## What you should do
The required output consists solely of the lines from the line containing "seasonality, and the" through the end of the records, copied exactly.

## Records for the task

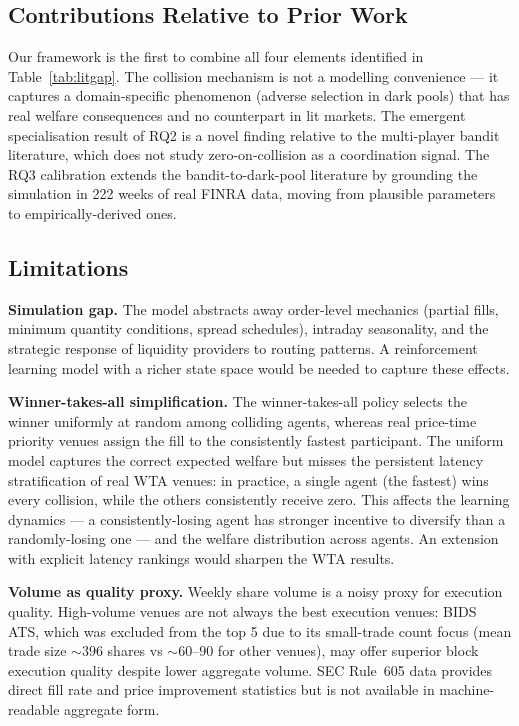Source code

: \documentclass[11pt]{article}
\begin{document}
\subsection{Contributions Relative to Prior Work}

Our framework is the first to combine all four elements identified in
Table~\ref{tab:litgap}.
The collision mechanism is not a modelling convenience --- it captures a
domain-specific phenomenon (adverse selection in dark pools) that has
real welfare consequences and no counterpart in lit markets.
The emergent specialisation result of RQ2 is a novel finding relative to
the multi-player bandit literature, which does not study zero-on-collision
as a coordination signal.
The RQ3 calibration extends the bandit-to-dark-pool literature by grounding
the simulation in 222 weeks of real FINRA data, moving from plausible
parameters to empirically-derived ones.

\subsection{Limitations}

\textbf{Simulation gap.} The model abstracts away order-level mechanics
(partial fills, minimum quantity conditions, spread schedules), intraday
seasonality, and the strategic response of liquidity providers to routing
patterns. A reinforcement learning model with a richer state space would
be needed to capture these effects.

\textbf{Winner-takes-all simplification.}
The winner-takes-all policy selects the winner uniformly at random among
colliding agents, whereas real price-time priority venues assign the fill
to the consistently fastest participant.
The uniform model captures the correct expected welfare but misses the
persistent latency stratification of real WTA venues: in practice,
a single agent (the fastest) wins every collision, while the others
consistently receive zero.
This affects the learning dynamics --- a consistently-losing agent has
stronger incentive to diversify than a randomly-losing one --- and
the welfare distribution across agents.
An extension with explicit latency rankings would sharpen the WTA results.

\textbf{Volume as quality proxy.} Weekly share volume is a noisy proxy for
execution quality. High-volume venues are not always the best execution
venues: BIDS ATS, which was excluded from the top 5 due to its small-trade
count focus (mean trade size $\sim 396$ shares vs $\sim 60$--$90$ for other
venues), may offer superior block execution quality despite lower aggregate
volume.
SEC Rule~605 data provides direct fill rate and price improvement
statistics but is not available in machine-readable aggregate form.
\end{document}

## Exercise output
seasonality, and the strategic response of liquidity providers to routing
patterns. A reinforcement learning model with a richer state space would
be needed to capture these effects.

\textbf{Winner-takes-all simplification.}
The winner-takes-all policy selects the winner uniformly at random among
colliding agents, whereas real price-time priority venues assign the fill
to the consistently fastest participant.
The uniform model captures the correct expected welfare but misses the
persistent latency stratification of real WTA venues: in practice,
a single agent (the fastest) wins every collision, while the others
consistently receive zero.
This affects the learning dynamics --- a consistently-losing agent has
stronger incentive to diversify than a randomly-losing one --- and
the welfare distribution across agents.
An extension with explicit latency rankings would sharpen the WTA results.

\textbf{Volume as quality proxy.} Weekly share volume is a noisy proxy for
execution quality. High-volume venues are not always the best execution
venues: BIDS ATS, which was excluded from the top 5 due to its small-trade
count focus (mean trade size $\sim 396$ shares vs $\sim 60$--$90$ for other
venues), may offer superior block execution quality despite lower aggregate
volume.
SEC Rule~605 data provides direct fill rate and price improvement
statistics but is not available in machine-readable aggregate form.
\end{document}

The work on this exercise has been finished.